Your assignment
Where the records below reach the line containing "You might want", start transcribing, and end with the line containing "The resulting image", exactly and with nothing else added.

[Stored data]
□ □ □ □ □
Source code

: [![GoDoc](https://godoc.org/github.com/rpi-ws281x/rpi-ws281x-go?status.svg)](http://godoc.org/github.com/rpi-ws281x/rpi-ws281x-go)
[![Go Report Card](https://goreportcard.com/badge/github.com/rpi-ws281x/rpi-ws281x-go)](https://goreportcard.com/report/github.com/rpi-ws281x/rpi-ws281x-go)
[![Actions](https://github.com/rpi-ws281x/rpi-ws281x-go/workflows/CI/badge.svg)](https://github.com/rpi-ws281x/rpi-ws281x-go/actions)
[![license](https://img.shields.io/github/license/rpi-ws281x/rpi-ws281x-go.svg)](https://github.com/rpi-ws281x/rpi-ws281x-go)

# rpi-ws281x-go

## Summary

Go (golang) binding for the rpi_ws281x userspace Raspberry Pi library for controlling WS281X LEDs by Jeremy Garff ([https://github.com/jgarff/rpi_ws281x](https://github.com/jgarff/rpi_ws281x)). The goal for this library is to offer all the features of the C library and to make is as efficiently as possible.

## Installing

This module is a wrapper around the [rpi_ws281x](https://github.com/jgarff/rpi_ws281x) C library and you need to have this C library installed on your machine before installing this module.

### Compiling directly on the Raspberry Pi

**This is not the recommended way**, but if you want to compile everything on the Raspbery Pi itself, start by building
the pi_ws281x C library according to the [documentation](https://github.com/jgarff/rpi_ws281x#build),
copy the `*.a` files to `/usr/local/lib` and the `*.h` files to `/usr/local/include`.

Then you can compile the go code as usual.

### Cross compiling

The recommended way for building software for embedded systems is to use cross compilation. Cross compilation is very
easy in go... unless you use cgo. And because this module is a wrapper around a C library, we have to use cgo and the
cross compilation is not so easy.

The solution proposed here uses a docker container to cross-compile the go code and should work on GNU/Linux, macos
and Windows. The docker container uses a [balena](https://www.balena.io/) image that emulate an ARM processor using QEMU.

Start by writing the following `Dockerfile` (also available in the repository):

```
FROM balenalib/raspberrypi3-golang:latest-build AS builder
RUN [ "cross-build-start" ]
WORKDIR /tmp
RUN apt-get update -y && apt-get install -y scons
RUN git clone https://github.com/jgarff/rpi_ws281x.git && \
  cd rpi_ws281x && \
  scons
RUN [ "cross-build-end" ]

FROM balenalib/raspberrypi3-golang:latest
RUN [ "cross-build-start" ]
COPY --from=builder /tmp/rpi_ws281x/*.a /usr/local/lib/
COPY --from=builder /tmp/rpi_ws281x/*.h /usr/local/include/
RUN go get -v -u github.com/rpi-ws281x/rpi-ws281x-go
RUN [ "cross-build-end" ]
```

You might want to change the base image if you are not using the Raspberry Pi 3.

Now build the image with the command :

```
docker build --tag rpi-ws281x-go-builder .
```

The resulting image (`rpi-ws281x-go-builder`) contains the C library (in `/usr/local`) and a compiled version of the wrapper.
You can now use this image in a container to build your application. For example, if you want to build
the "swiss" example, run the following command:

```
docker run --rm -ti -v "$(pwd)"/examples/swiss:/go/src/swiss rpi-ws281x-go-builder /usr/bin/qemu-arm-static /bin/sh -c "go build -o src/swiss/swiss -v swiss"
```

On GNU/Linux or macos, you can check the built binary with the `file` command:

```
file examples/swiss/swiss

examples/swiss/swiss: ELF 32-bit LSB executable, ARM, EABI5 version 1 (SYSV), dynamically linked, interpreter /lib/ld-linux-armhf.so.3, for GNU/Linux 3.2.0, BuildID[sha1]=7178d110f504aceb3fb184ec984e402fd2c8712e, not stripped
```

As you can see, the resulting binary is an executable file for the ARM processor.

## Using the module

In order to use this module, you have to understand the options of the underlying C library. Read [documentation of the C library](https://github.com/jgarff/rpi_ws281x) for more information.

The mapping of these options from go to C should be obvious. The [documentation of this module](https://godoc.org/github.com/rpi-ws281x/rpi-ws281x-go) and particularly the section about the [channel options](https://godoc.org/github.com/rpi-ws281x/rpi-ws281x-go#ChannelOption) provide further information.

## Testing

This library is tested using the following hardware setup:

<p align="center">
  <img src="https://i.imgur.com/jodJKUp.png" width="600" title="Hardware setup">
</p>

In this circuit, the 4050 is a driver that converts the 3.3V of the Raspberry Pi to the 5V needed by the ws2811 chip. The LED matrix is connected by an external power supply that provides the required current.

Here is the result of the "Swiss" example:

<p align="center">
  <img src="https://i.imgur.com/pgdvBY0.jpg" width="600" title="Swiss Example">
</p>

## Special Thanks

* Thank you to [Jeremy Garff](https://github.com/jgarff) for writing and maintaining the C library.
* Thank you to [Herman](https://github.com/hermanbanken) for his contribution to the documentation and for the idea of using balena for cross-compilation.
□ □ □ □ □
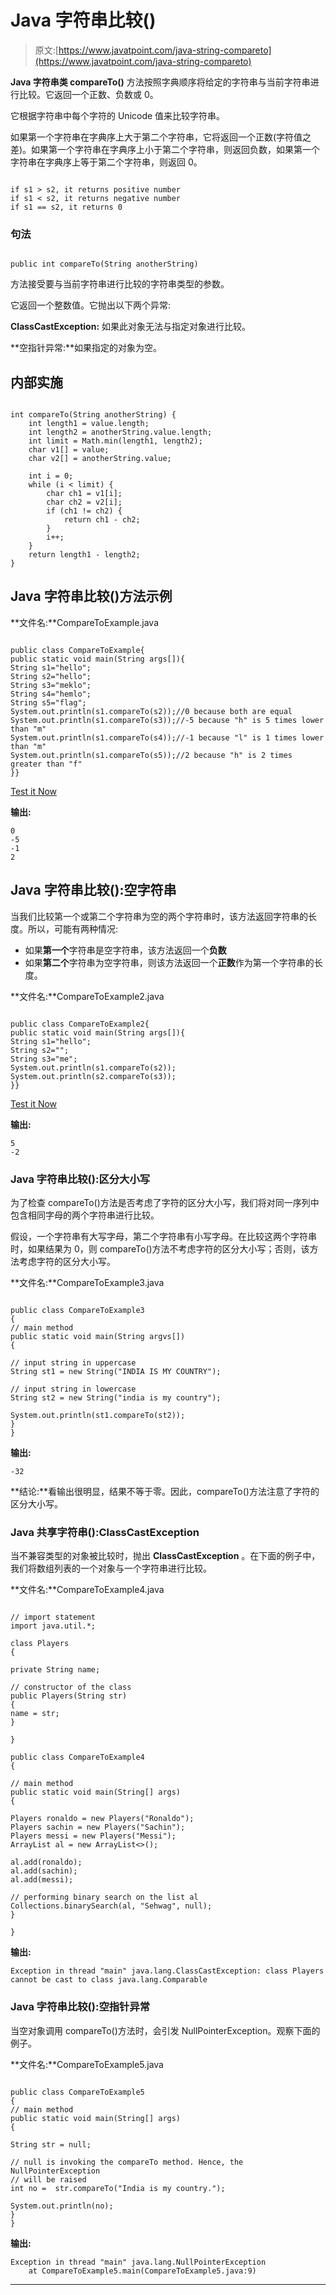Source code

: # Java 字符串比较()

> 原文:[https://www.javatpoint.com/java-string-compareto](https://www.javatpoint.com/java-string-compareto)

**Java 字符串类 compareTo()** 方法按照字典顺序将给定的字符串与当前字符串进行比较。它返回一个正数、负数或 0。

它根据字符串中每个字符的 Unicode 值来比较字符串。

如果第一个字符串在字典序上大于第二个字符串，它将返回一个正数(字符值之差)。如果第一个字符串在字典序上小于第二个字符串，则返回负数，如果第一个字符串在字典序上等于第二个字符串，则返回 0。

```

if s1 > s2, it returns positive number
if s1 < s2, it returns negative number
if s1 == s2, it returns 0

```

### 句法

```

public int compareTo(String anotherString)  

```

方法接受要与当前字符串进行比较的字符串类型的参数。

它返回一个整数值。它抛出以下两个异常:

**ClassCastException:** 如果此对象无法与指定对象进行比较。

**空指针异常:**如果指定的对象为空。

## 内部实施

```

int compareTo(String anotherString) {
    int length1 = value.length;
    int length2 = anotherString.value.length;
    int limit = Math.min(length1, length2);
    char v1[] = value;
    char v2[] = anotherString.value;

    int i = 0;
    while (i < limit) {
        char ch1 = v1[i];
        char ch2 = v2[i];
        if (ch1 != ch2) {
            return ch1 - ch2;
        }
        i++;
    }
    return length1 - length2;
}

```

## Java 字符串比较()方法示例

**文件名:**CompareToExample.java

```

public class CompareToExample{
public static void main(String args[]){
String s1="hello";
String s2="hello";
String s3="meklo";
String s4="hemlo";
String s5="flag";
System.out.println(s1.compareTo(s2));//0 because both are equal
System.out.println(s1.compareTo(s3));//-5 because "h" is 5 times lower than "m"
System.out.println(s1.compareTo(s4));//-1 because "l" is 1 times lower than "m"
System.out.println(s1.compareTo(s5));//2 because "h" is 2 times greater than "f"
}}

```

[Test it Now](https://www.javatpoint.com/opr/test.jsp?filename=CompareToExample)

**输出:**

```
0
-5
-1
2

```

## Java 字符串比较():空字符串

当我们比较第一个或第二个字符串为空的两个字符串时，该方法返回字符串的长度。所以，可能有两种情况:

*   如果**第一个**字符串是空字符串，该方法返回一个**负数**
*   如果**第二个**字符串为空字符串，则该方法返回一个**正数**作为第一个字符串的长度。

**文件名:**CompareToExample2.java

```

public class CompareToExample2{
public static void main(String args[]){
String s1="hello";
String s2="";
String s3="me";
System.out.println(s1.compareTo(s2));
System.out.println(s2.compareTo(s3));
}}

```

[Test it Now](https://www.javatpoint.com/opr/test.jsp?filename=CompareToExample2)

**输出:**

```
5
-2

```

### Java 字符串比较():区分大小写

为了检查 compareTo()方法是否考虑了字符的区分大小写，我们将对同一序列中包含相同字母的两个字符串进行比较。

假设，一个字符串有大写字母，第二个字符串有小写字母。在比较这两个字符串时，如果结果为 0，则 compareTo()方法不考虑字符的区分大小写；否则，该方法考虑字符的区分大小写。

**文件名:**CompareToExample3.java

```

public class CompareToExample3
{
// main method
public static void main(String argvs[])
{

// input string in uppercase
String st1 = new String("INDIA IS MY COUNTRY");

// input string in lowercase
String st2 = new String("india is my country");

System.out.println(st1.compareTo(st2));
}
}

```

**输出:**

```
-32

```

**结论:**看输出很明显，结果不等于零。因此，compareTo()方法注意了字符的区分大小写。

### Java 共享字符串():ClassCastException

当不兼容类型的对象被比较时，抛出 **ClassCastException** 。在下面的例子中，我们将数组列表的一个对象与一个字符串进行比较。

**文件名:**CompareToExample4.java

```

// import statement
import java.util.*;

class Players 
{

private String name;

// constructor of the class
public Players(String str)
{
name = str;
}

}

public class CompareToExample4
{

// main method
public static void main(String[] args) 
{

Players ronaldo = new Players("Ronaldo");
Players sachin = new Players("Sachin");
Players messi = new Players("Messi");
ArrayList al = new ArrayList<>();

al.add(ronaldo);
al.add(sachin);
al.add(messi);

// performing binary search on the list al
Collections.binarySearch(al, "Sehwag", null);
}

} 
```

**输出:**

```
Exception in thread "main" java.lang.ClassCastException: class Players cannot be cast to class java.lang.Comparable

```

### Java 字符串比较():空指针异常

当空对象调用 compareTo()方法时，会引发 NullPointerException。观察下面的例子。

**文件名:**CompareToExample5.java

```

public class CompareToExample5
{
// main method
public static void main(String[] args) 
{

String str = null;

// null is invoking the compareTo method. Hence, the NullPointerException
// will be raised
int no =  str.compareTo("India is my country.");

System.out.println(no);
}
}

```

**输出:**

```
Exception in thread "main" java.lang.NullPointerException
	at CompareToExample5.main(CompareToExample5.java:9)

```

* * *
□ □ □ □ □
Task solution
You might want to change the base image if you are not using the Raspberry Pi 3.

Now build the image with the command :

```
docker build --tag rpi-ws281x-go-builder .
```

The resulting image (`rpi-ws281x-go-builder`) contains the C library (in `/usr/local`) and a compiled version of the wrapper.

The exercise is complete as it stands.